> **Work required**:
Transcribe all of the entries below exactly. Leave out the pictures.

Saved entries
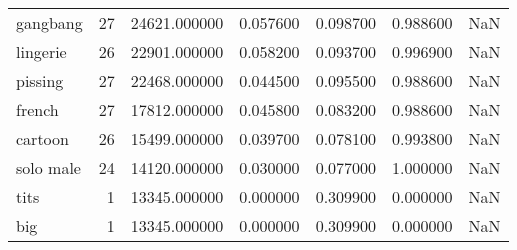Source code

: \begin{tabular}{lrrrrrr}
gangbang & 27 & 24621.000000 & 0.057600 & 0.098700 & 0.988600 & NaN \\
lingerie & 26 & 22901.000000 & 0.058200 & 0.093700 & 0.996900 & NaN \\
pissing & 27 & 22468.000000 & 0.044500 & 0.095500 & 0.988600 & NaN \\
french & 27 & 17812.000000 & 0.045800 & 0.083200 & 0.988600 & NaN \\
cartoon & 26 & 15499.000000 & 0.039700 & 0.078100 & 0.993800 & NaN \\
solo male & 24 & 14120.000000 & 0.030000 & 0.077000 & 1.000000 & NaN \\
tits & 1 & 13345.000000 & 0.000000 & 0.309900 & 0.000000 & NaN \\
big & 1 & 13345.000000 & 0.000000 & 0.309900 & 0.000000 & NaN \\
\bottomrule
\end{tabular}
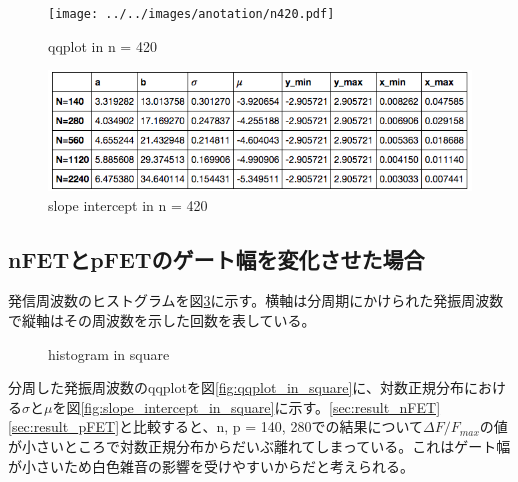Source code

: \documentclass{jsarticle}
\begin{document}
\begin{figure}[hbtp]
	\centering
	\texttt{[image: ../../images/anotation/n420.pdf]}
	\caption{qqplot in n = 420}
	\label{fig:qqplot_in_n_420}
\end{figure}

\begin{figure}[hbtp]
	\centering
	\includegraphics[width=13cm]{../../least_squares/n420.png}
	\caption{slope intercept in n = 420}
	\label{fig:slope_intercept_in_n_420}
\end{figure}


\subsection{nFETとpFETのゲート幅を変化させた場合}
\label{sec:result_nFET_pFET}

発信周波数のヒストグラムを図\ref{fig:histogram_in_square}に示す。横軸は分周期にかけられた発振周波数で縦軸はその周波数を示した回数を表している。

\begin{figure}[hbtp]
	\centering
	\caption{histogram in square}
	\label{fig:histogram_in_square}
\end{figure}

分周した発振周波数のqqplotを図\ref{fig:qqplot_in_square}に、対数正規分布における$\sigma$と$\mu$を図\ref{fig:slope_intercept_in_square}に示す。\ref{sec:result_nFET}\ref{sec:result_pFET}と比較すると、n, p = 140, 280での結果について$\Delta F / F_{max}$の値が小さいところで対数正規分布からだいぶ離れてしまっている。これはゲート幅が小さいため白色雑音の影響を受けやすいからだと考えられる。
\end{document}
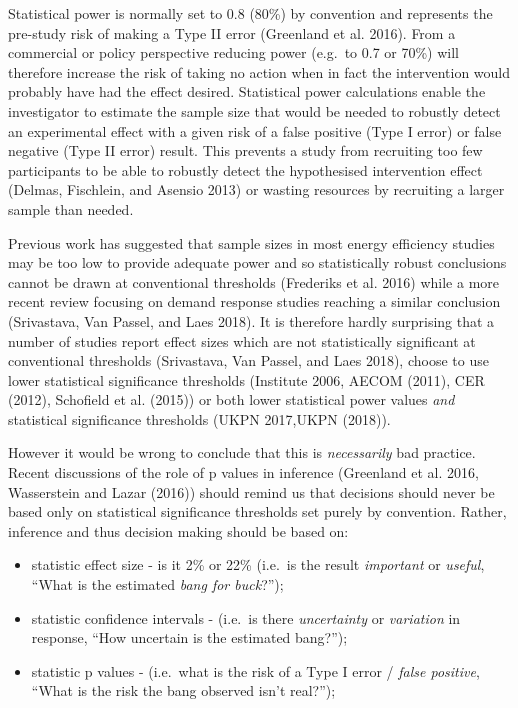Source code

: \documentclass[]{article}
\providecommand{\tightlist}{%
  \setlength{\itemsep}{0pt}\setlength{\parskip}{0pt}}
\theoremstyle{definition}
\theoremstyle{definition}
\theoremstyle{definition}
\theoremstyle{remark}
\begin{document}
Statistical power is normally set to 0.8 (80\%) by convention and
represents the pre-study risk of making a Type II error (Greenland et
al. 2016). From a commercial or policy perspective reducing power
(e.g.~to 0.7 or 70\%) will therefore increase the risk of taking no
action when in fact the intervention would probably have had the effect
desired. Statistical power calculations enable the investigator to
estimate the sample size that would be needed to robustly detect an
experimental effect with a given risk of a false positive (Type I error)
or false negative (Type II error) result. This prevents a study from
recruiting too few participants to be able to robustly detect the
hypothesised intervention effect (Delmas, Fischlein, and Asensio 2013)
or wasting resources by recruiting a larger sample than needed.

Previous work has suggested that sample sizes in most energy efficiency
studies may be too low to provide adequate power and so statistically
robust conclusions cannot be drawn at conventional thresholds (Frederiks
et al. 2016) while a more recent review focusing on demand response
studies reaching a similar conclusion (Srivastava, Van Passel, and Laes
2018). It is therefore hardly surprising that a number of studies report
effect sizes which are not statistically significant at conventional
thresholds (Srivastava, Van Passel, and Laes 2018), choose to use lower
statistical significance thresholds (Institute 2006, AECOM (2011), CER
(2012), Schofield et al. (2015)) or both lower statistical power values
\emph{and} statistical significance thresholds (UKPN 2017,UKPN (2018)).

However it would be wrong to conclude that this is \emph{necessarily}
bad practice. Recent discussions of the role of p values in inference
(Greenland et al. 2016, Wasserstein and Lazar (2016)) should remind us
that decisions should never be based only on statistical significance
thresholds set purely by convention. Rather, inference and thus decision
making should be based on:

\begin{itemize}
\tightlist
\item
  statistic effect size - is it 2\% or 22\% (i.e.~is the result
  \emph{important} or \emph{useful}, ``What is the estimated \emph{bang
  for buck}?'');
\item
  statistic confidence intervals - (i.e.~is there \emph{uncertainty} or
  \emph{variation} in response, ``How uncertain is the estimated
  bang?'');
\item
  statistic p values - (i.e.~what is the risk of a Type I error /
  \emph{false positive}, ``What is the risk the bang observed isn't
  real?'');
\end{itemize}
\end{document}
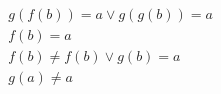 \begin{align*}
%
& g(f(b)) = a \lor g(g(b)) = a
~\\~
& f(b) = a
~\\~
& f(b)  \neq  f(b) \lor g(b) = a
~\\~
& g(a)  \neq  a
%
\end{align*}
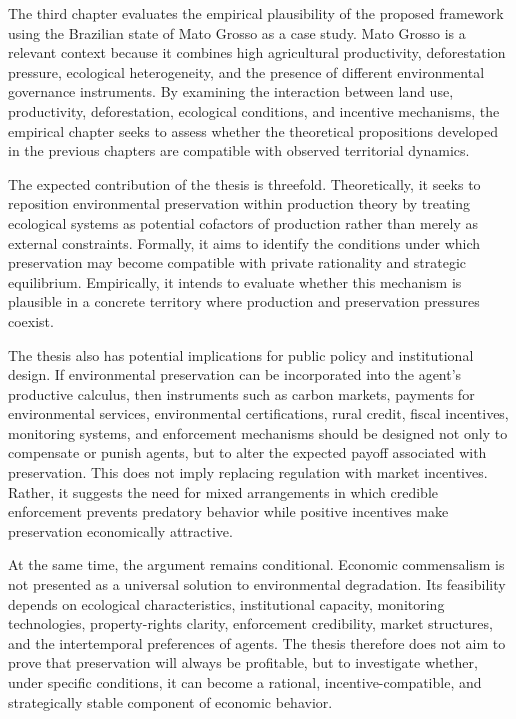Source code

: The third chapter evaluates the empirical plausibility of the proposed framework using the Brazilian state of Mato Grosso as a case study. Mato Grosso is a relevant context because it combines high agricultural productivity, deforestation pressure, ecological heterogeneity, and the presence of different environmental governance instruments. By examining the interaction between land use, productivity, deforestation, ecological conditions, and incentive mechanisms, the empirical chapter seeks to assess whether the theoretical propositions developed in the previous chapters are compatible with observed territorial dynamics.

The expected contribution of the thesis is threefold. Theoretically, it seeks to reposition environmental preservation within production theory by treating ecological systems as potential cofactors of production rather than merely as external constraints. Formally, it aims to identify the conditions under which preservation may become compatible with private rationality and strategic equilibrium. Empirically, it intends to evaluate whether this mechanism is plausible in a concrete territory where production and preservation pressures coexist.

The thesis also has potential implications for public policy and institutional design. If environmental preservation can be incorporated into the agent's productive calculus, then instruments such as carbon markets, payments for environmental services, environmental certifications, rural credit, fiscal incentives, monitoring systems, and enforcement mechanisms should be designed not only to compensate or punish agents, but to alter the expected payoff associated with preservation. This does not imply replacing regulation with market incentives. Rather, it suggests the need for mixed arrangements in which credible enforcement prevents predatory behavior while positive incentives make preservation economically attractive.

At the same time, the argument remains conditional. Economic commensalism is not presented as a universal solution to environmental degradation. Its feasibility depends on ecological characteristics, institutional capacity, monitoring technologies, property-rights clarity, enforcement credibility, market structures, and the intertemporal preferences of agents. The thesis therefore does not aim to prove that preservation will always be profitable, but to investigate whether, under specific conditions, it can become a rational, incentive-compatible, and strategically stable component of economic behavior.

> **Result of this exercise**:
Source code

: \begin{tabular}{lrrrrrr}
gangbang & 27 & 24621.000000 & 0.057600 & 0.098700 & 0.988600 & NaN \\
lingerie & 26 & 22901.000000 & 0.058200 & 0.093700 & 0.996900 & NaN \\
pissing & 27 & 22468.000000 & 0.044500 & 0.095500 & 0.988600 & NaN \\
french & 27 & 17812.000000 & 0.045800 & 0.083200 & 0.988600 & NaN \\
cartoon & 26 & 15499.000000 & 0.039700 & 0.078100 & 0.993800 & NaN \\
solo male & 24 & 14120.000000 & 0.030000 & 0.077000 & 1.000000 & NaN \\
tits & 1 & 13345.000000 & 0.000000 & 0.309900 & 0.000000 & NaN \\
big & 1 & 13345.000000 & 0.000000 & 0.309900 & 0.000000 & NaN \\
\bottomrule
\end{tabular}
Source code

: \documentclass{jsarticle}
\begin{document}
\begin{figure}[hbtp]
	\centering
	\texttt{[image: ../../images/anotation/n420.pdf]}
	\caption{qqplot in n = 420}
	\label{fig:qqplot_in_n_420}
\end{figure}

\begin{figure}[hbtp]
	\centering
	\includegraphics[width=13cm]{../../least_squares/n420.png}
	\caption{slope intercept in n = 420}
	\label{fig:slope_intercept_in_n_420}
\end{figure}


\subsection{nFETとpFETのゲート幅を変化させた場合}
\label{sec:result_nFET_pFET}

発信周波数のヒストグラムを図\ref{fig:histogram_in_square}に示す。横軸は分周期にかけられた発振周波数で縦軸はその周波数を示した回数を表している。

\begin{figure}[hbtp]
	\centering
	\caption{histogram in square}
	\label{fig:histogram_in_square}
\end{figure}

分周した発振周波数のqqplotを図\ref{fig:qqplot_in_square}に、対数正規分布における$\sigma$と$\mu$を図\ref{fig:slope_intercept_in_square}に示す。\ref{sec:result_nFET}\ref{sec:result_pFET}と比較すると、n, p = 140, 280での結果について$\Delta F / F_{max}$の値が小さいところで対数正規分布からだいぶ離れてしまっている。これはゲート幅が小さいため白色雑音の影響を受けやすいからだと考えられる。
\end{document}
Source code

: \documentclass[]{article}
\providecommand{\tightlist}{%
  \setlength{\itemsep}{0pt}\setlength{\parskip}{0pt}}
\theoremstyle{definition}
\theoremstyle{definition}
\theoremstyle{definition}
\theoremstyle{remark}
\begin{document}
Statistical power is normally set to 0.8 (80\%) by convention and
represents the pre-study risk of making a Type II error (Greenland et
al. 2016). From a commercial or policy perspective reducing power
(e.g.~to 0.7 or 70\%) will therefore increase the risk of taking no
action when in fact the intervention would probably have had the effect
desired. Statistical power calculations enable the investigator to
estimate the sample size that would be needed to robustly detect an
experimental effect with a given risk of a false positive (Type I error)
or false negative (Type II error) result. This prevents a study from
recruiting too few participants to be able to robustly detect the
hypothesised intervention effect (Delmas, Fischlein, and Asensio 2013)
or wasting resources by recruiting a larger sample than needed.

Previous work has suggested that sample sizes in most energy efficiency
studies may be too low to provide adequate power and so statistically
robust conclusions cannot be drawn at conventional thresholds (Frederiks
et al. 2016) while a more recent review focusing on demand response
studies reaching a similar conclusion (Srivastava, Van Passel, and Laes
2018). It is therefore hardly surprising that a number of studies report
effect sizes which are not statistically significant at conventional
thresholds (Srivastava, Van Passel, and Laes 2018), choose to use lower
statistical significance thresholds (Institute 2006, AECOM (2011), CER
(2012), Schofield et al. (2015)) or both lower statistical power values
\emph{and} statistical significance thresholds (UKPN 2017,UKPN (2018)).

However it would be wrong to conclude that this is \emph{necessarily}
bad practice. Recent discussions of the role of p values in inference
(Greenland et al. 2016, Wasserstein and Lazar (2016)) should remind us
that decisions should never be based only on statistical significance
thresholds set purely by convention. Rather, inference and thus decision
making should be based on:

\begin{itemize}
\tightlist
\item
  statistic effect size - is it 2\% or 22\% (i.e.~is the result
  \emph{important} or \emph{useful}, ``What is the estimated \emph{bang
  for buck}?'');
\item
  statistic confidence intervals - (i.e.~is there \emph{uncertainty} or
  \emph{variation} in response, ``How uncertain is the estimated
  bang?'');
\item
  statistic p values - (i.e.~what is the risk of a Type I error /
  \emph{false positive}, ``What is the risk the bang observed isn't
  real?'');
\end{itemize}
\end{document}
 \begin{align*}
%
& g(f(b)) = a \lor g(g(b)) = a
~\\~
& f(b) = a
~\\~
& f(b)  \neq  f(b) \lor g(b) = a
~\\~
& g(a)  \neq  a
%
\end{align*}
Source code

: The third chapter evaluates the empirical plausibility of the proposed framework using the Brazilian state of Mato Grosso as a case study. Mato Grosso is a relevant context because it combines high agricultural productivity, deforestation pressure, ecological heterogeneity, and the presence of different environmental governance instruments. By examining the interaction between land use, productivity, deforestation, ecological conditions, and incentive mechanisms, the empirical chapter seeks to assess whether the theoretical propositions developed in the previous chapters are compatible with observed territorial dynamics.

The expected contribution of the thesis is threefold. Theoretically, it seeks to reposition environmental preservation within production theory by treating ecological systems as potential cofactors of production rather than merely as external constraints. Formally, it aims to identify the conditions under which preservation may become compatible with private rationality and strategic equilibrium. Empirically, it intends to evaluate whether this mechanism is plausible in a concrete territory where production and preservation pressures coexist.

The thesis also has potential implications for public policy and institutional design. If environmental preservation can be incorporated into the agent's productive calculus, then instruments such as carbon markets, payments for environmental services, environmental certifications, rural credit, fiscal incentives, monitoring systems, and enforcement mechanisms should be designed not only to compensate or punish agents, but to alter the expected payoff associated with preservation. This does not imply replacing regulation with market incentives. Rather, it suggests the need for mixed arrangements in which credible enforcement prevents predatory behavior while positive incentives make preservation economically attractive.

At the same time, the argument remains conditional. Economic commensalism is not presented as a universal solution to environmental degradation. Its feasibility depends on ecological characteristics, institutional capacity, monitoring technologies, property-rights clarity, enforcement credibility, market structures, and the intertemporal preferences of agents. The thesis therefore does not aim to prove that preservation will always be profitable, but to investigate whether, under specific conditions, it can become a rational, incentive-compatible, and strategically stable component of economic behavior.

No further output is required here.